What the exercise asks
Copy every line that holds the string "created" from the data below.

(Data items)
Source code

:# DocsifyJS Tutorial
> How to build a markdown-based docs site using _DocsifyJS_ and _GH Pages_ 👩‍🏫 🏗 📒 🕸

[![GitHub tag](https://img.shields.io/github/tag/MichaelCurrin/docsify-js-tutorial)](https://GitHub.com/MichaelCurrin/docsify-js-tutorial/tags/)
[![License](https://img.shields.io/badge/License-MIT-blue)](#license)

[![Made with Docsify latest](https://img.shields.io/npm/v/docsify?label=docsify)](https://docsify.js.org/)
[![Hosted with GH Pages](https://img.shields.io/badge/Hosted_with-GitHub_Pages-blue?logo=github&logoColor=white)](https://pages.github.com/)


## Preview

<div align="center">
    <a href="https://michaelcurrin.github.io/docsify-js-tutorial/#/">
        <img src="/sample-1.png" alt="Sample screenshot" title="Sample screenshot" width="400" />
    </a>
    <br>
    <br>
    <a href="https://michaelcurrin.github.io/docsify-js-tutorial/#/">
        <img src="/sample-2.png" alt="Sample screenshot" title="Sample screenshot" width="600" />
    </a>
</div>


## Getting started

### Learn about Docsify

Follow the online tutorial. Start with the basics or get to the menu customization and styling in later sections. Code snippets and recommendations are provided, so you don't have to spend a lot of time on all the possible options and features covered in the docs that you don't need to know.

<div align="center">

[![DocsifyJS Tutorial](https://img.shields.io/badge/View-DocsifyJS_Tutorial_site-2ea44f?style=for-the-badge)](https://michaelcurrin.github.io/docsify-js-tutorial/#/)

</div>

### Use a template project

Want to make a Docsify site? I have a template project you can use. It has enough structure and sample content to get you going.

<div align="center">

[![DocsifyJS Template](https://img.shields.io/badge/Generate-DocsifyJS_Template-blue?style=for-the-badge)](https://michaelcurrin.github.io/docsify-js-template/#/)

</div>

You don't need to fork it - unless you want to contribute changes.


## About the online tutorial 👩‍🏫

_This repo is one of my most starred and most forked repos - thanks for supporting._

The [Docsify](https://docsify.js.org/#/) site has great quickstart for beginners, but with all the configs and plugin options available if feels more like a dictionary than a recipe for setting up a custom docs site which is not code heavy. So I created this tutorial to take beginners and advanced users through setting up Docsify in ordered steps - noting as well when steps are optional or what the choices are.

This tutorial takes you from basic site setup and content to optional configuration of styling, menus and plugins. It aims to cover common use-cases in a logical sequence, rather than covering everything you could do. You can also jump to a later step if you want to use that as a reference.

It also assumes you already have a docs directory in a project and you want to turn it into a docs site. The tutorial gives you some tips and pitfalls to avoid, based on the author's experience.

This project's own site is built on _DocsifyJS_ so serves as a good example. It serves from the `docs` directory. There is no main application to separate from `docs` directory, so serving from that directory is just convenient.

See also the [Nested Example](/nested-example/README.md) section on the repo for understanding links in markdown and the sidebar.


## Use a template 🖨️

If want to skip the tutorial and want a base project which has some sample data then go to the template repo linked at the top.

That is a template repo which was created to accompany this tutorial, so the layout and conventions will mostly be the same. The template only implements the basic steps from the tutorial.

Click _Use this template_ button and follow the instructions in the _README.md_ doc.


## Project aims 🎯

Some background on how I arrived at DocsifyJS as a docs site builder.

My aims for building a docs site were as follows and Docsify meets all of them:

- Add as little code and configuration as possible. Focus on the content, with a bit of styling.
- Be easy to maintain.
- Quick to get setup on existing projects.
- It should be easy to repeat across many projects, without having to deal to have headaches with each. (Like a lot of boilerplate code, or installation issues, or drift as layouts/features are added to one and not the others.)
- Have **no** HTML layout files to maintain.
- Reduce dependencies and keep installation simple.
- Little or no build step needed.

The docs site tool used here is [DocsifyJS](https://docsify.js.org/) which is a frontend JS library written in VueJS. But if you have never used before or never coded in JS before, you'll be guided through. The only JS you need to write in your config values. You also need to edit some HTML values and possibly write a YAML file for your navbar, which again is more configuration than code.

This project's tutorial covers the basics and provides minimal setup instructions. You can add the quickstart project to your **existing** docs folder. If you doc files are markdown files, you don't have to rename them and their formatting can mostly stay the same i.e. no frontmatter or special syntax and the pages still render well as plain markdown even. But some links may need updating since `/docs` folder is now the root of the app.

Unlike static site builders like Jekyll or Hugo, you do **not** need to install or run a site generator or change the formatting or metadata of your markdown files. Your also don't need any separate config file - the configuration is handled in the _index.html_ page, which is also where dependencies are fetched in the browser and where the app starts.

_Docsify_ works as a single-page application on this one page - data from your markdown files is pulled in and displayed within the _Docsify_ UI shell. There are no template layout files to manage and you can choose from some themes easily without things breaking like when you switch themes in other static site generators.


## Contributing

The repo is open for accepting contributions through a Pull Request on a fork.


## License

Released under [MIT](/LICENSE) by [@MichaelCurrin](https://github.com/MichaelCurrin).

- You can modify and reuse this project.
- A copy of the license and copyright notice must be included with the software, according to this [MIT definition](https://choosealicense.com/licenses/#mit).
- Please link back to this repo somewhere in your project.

Completed exercise
The [Docsify](https://docsify.js.org/#/) site has great quickstart for beginners, but with all the configs and plugin options available if feels more like a dictionary than a recipe for setting up a custom docs site which is not code heavy. So I created this tutorial to take beginners and advanced users through setting up Docsify in ordered steps - noting as well when steps are optional or what the choices are.
That is a template repo which was created to accompany this tutorial, so the layout and conventions will mostly be the same. The template only implements the basic steps from the tutorial.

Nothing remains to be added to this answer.